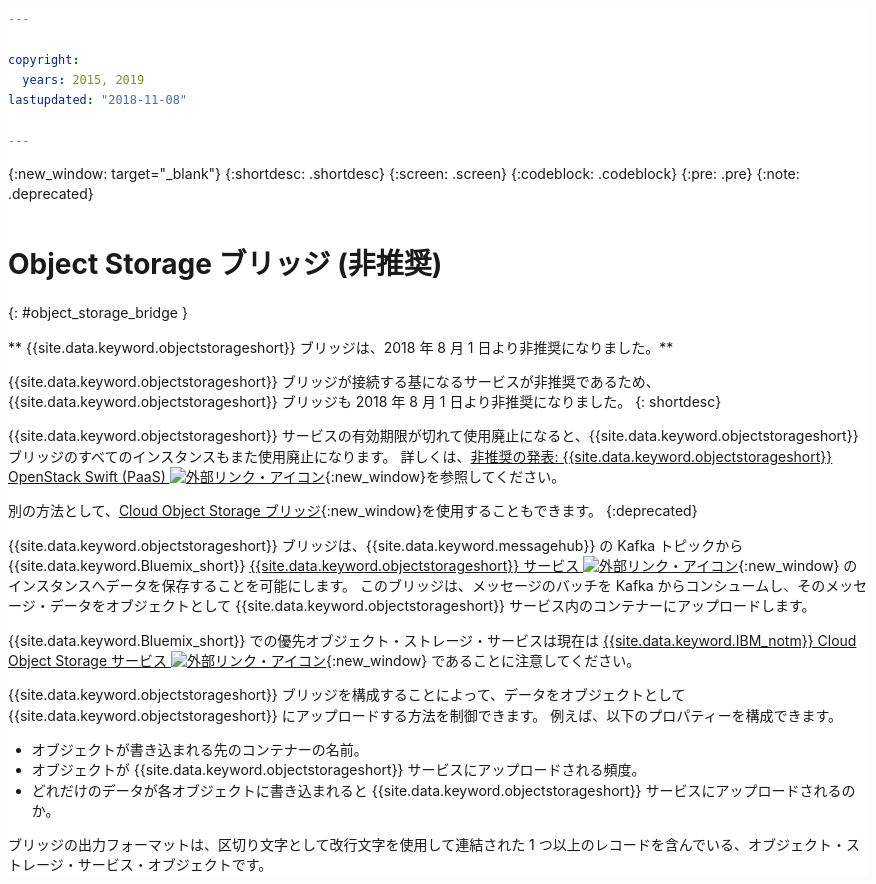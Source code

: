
 ```yaml
---

copyright:
  years: 2015, 2019
lastupdated: "2018-11-08"

---
```


{:new_window: target="_blank"}
{:shortdesc: .shortdesc}
{:screen: .screen}
{:codeblock: .codeblock}
{:pre: .pre}
{:note: .deprecated}

# Object Storage ブリッジ (非推奨)
{: #object_storage_bridge }

** {{site.data.keyword.objectstorageshort}} ブリッジは、2018 年 8 月 1 日より非推奨になりました。**
<br/>

{{site.data.keyword.objectstorageshort}} ブリッジが接続する基になるサービスが非推奨であるため、{{site.data.keyword.objectstorageshort}} ブリッジも 2018 年 8 月 1 日より非推奨になりました。
{: shortdesc}

{{site.data.keyword.objectstorageshort}} サービスの有効期限が切れて使用廃止になると、{{site.data.keyword.objectstorageshort}} ブリッジのすべてのインスタンスもまた使用廃止になります。 詳しくは、[非推奨の発表: {{site.data.keyword.objectstorageshort}} OpenStack Swift (PaaS) ![外部リンク・アイコン](../../icons/launch-glyph.svg "外部リンク・アイコン")](https://www.ibm.com/blogs/bluemix/2018/05/end-marketing-object-storage-openstack-swift-paas/){:new_window}を参照してください。 

別の方法として、[Cloud Object Storage ブリッジ](/docs/services/EventStreams/eventstreams115.html){:new_window}を使用することもできます。 
{:deprecated}

{{site.data.keyword.objectstorageshort}} ブリッジは、{{site.data.keyword.messagehub}} の Kafka トピックから {{site.data.keyword.Bluemix_short}} [{{site.data.keyword.objectstorageshort}} サービス ![外部リンク・アイコン](../../icons/launch-glyph.svg "外部リンク・アイコン")](/docs/services/ObjectStorage/index.html){:new_window} のインスタンスへデータを保存することを可能にします。 このブリッジは、メッセージのバッチを Kafka からコンシュームし、そのメッセージ・データをオブジェクトとして {{site.data.keyword.objectstorageshort}} サービス内のコンテナーにアップロードします。

{{site.data.keyword.Bluemix_short}} での優先オブジェクト・ストレージ・サービスは現在は [{{site.data.keyword.IBM_notm}} Cloud Object Storage サービス ![外部リンク・アイコン](../../icons/launch-glyph.svg "外部リンク・アイコン")](/docs/services/cloud-object-storage/about-cos.html){:new_window} であることに注意してください。

{{site.data.keyword.objectstorageshort}} ブリッジを構成することによって、データをオブジェクトとして {{site.data.keyword.objectstorageshort}} にアップロードする方法を制御できます。 例えば、以下のプロパティーを構成できます。

* オブジェクトが書き込まれる先のコンテナーの名前。
* オブジェクトが {{site.data.keyword.objectstorageshort}} サービスにアップロードされる頻度。
* どれだけのデータが各オブジェクトに書き込まれると {{site.data.keyword.objectstorageshort}} サービスにアップロードされるのか。

ブリッジの出力フォーマットは、区切り文字として改行文字を使用して連結された 1 つ以上のレコードを含んでいる、オブジェクト・ストレージ・サービス・オブジェクトです。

————

Filter the data, keeping only the lines that contain "ストレージ".

{{site.data.keyword.Bluemix_short}} での優先オブジェクト・ストレージ・サービスは現在は [{{site.data.keyword.IBM_notm}} Cloud Object Storage サービス ![外部リンク・アイコン](../../icons/launch-glyph.svg "外部リンク・アイコン")](/docs/services/cloud-object-storage/about-cos.html){:new_window} であることに注意してください。
ブリッジの出力フォーマットは、区切り文字として改行文字を使用して連結された 1 つ以上のレコードを含んでいる、オブジェクト・ストレージ・サービス・オブジェクトです。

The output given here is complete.